NEW YORK -- In the opening pages of "The Feminine Mystique," Betty Friedan consciously captured the despair of so many housewives -- and unknowingly anticipated a shift in language that would mirror the revolution to come in women's lives.
"As she made the beds, shopped for groceries, matched slipcover material, ate peanut butter sandwiches with her children, chauffeured Cub Scouts and Brownies, lay beside her husband at night," Friedan wrote in her 1963 book, "she was afraid to ask even of herself the silent question -- 'Is this all?'"
"She" and "her" each are used twice; "herself" once. Not a single "he," his" or "himself."
According to a study released Thursday, the "he-she" gap in books, which has always favored the masculine, has dramatically narrowed since Friedan's feminist classic.

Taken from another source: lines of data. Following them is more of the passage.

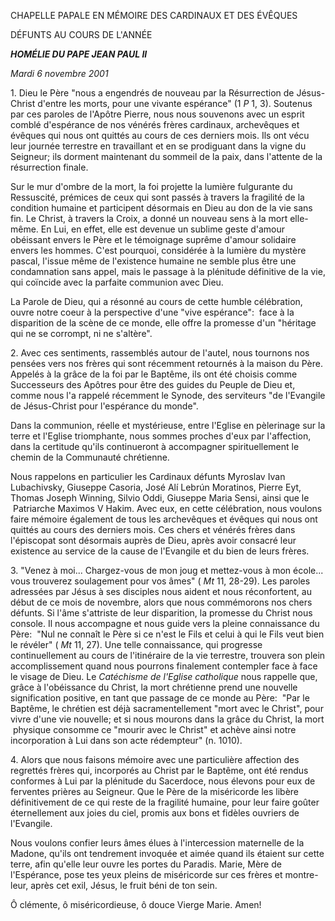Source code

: CHAPELLE PAPALE EN MÉMOIRE DES CARDINAUX ET DES ÉVÊQUES

DÉFUNTS AU COURS DE L'ANNÉE

***HOMÉLIE DU PAPE JEAN PAUL II***

*Mardi 6 novembre 2001*

1. Dieu le Père "nous a engendrés de nouveau par la Résurrection de Jésus-Christ d'entre les morts, pour une vivante espérance" (1
*P* 1, 3). Soutenus par ces paroles de l'Apôtre Pierre, nous nous souvenons avec un esprit comblé d'espérance de nos vénérés frères cardinaux, archevêques et évêques qui nous ont quittés au cours de ces derniers mois. Ils ont vécu leur journée terrestre en travaillant et en se prodiguant dans la vigne du Seigneur; ils dorment maintenant du sommeil de la paix, dans l'attente de la résurrection finale.

Sur le mur d'ombre de la mort, la foi projette la lumière fulgurante du Ressuscité, prémices de ceux qui sont passés à travers la fragilité de la condition humaine et participent désormais en Dieu au don de la vie sans fin. Le Christ, à travers la Croix, a donné un nouveau sens à la mort elle-même. En Lui, en effet, elle est devenue un sublime geste d'amour obéissant envers le Père et le témoignage suprême d'amour solidaire envers les hommes. C'est pourquoi, considérée à la lumière du mystère pascal, l'issue même de l'existence humaine ne semble plus être une condamnation sans appel, mais le passage à la plénitude définitive de la vie, qui coïncide avec la parfaite communion avec Dieu.

La Parole de Dieu, qui a résonné au cours de cette humble célébration, ouvre notre coeur à la perspective d'une "vive espérance":  face à la disparition de la scène de ce monde, elle offre la promesse d'un "héritage qui ne se corrompt, ni ne s'altère".

2. Avec ces sentiments, rassemblés autour de l'autel, nous tournons nos pensées vers nos frères qui sont récemment retournés à la maison du Père. Appelés à la grâce de la foi par le Baptême, ils ont été choisis comme Successeurs des Apôtres pour être des guides du Peuple de Dieu et, comme nous l'a rappelé récemment le Synode, des serviteurs "de l'Evangile de Jésus-Christ pour l'espérance du monde".

Dans la communion, réelle et mystérieuse, entre l'Eglise en pèlerinage sur la terre et l'Eglise triomphante, nous sommes proches d'eux par l'affection, dans la certitude qu'ils continueront à accompagner spirituellement le chemin de la Communauté chrétienne.

Nous rappelons en particulier les Cardinaux défunts Myroslav Ivan Lubachivsky, Giuseppe Casoria, José Alí Lebrún Moratinos, Pierre Eyt, Thomas Joseph Winning, Silvio Oddi, Giuseppe Maria Sensi, ainsi que le  Patriarche Maximos V Hakim. Avec eux, en cette célébration, nous voulons faire mémoire également de tous les archevêques et évêques qui nous ont quittés au cours des derniers mois. Ces chers et vénérés frères dans l'épiscopat sont désormais auprès de Dieu, après avoir consacré leur existence au service de la cause de l'Evangile et du bien de leurs frères.

3. "Venez à moi... Chargez-vous de mon joug et mettez-vous à mon école... vous trouverez soulagement pour vos âmes" ( *Mt* 11, 28-29). Les paroles adressées par Jésus à ses disciples nous aident et nous réconfortent, au début de ce mois de novembre, alors que nous commémorons nos chers défunts. Si l'âme s'attriste de leur disparition, la promesse du Christ nous console. Il nous accompagne et nous guide vers la pleine connaissance du Père:  "Nul ne connaît le Père si ce n'est le Fils et celui à qui le Fils veut bien le révéler" ( *Mt* 11, 27). Une telle connaissance, qui progresse continuellement au cours de l'itinéraire de la vie terrestre, trouvera son plein accomplissement quand nous pourrons finalement contempler face à face le visage de Dieu. Le *Catéchisme de l'Eglise catholique* nous rappelle que, grâce à l'obéissance du Christ, la mort chrétienne prend une nouvelle signification positive, en tant que passage de ce monde au Père:  "Par le Baptême, le chrétien est déjà sacramentellement "mort avec le Christ", pour vivre d'une vie nouvelle; et si nous mourons dans la grâce du Christ, la mort  physique consomme ce "mourir avec le Christ" et achève ainsi notre incorporation à Lui dans son acte rédempteur" (n. 1010).

4. Alors que nous faisons mémoire avec une particulière affection des regrettés frères qui, incorporés au Christ par le Baptême, ont été rendus conformes à Lui par la plénitude du Sacerdoce, nous élevons pour eux de ferventes prières au Seigneur. Que le Père de la miséricorde les libère définitivement de ce qui reste de la fragilité humaine, pour leur faire goûter éternellement aux joies du ciel, promis aux bons et fidèles ouvriers de l'Evangile.

Nous voulons confier leurs âmes élues à l'intercession maternelle de la Madone, qu'ils ont tendrement invoquée et aimée quand ils étaient sur cette terre, afin qu'elle leur ouvre les portes du Paradis. Marie, Mère de l'Espérance, pose tes yeux pleins de miséricorde sur ces frères et montre-leur, après cet exil, Jésus, le fruit béni de ton sein.

Ô clémente, ô miséricordieuse, ô douce Vierge Marie. Amen!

Drawing upon 1.2 million texts in the Google Books archive, three university researchers tracked gender pronouns from 1900 to 2008. The ratio of male to female pronouns was 3.5:1 until 1950, and peaked at around 4.5:1 in the mid-1960s. The ratio had shrunk to 3:1 by 1975, and less than 2:1 by 2005.
"These trends in language quantify one of the largest, and most rapid, cultural changes ever observed: the incredible increase in women's status since the late 1960s in the U.S.," Jean M. Twenge, a psychology professor at San Diego State University said in a statement.
"Those numbers are quite staggering," said James W. Pennebaker, author of "The Secret Life of Pronouns" and chair of the psychology department at the University of Texas in Austin. "Pronouns are a sign of people paying attention and as women become more present in the workforce, in the media and life in general, people are referring to them more."
During a recent interview, Twenge said that she and fellow scholars had been talking about the Google database as a resource to study gender. They wanted to start at 1900, because pronouns have not changed since "thee" and "thou" fell out of style in the 1800s.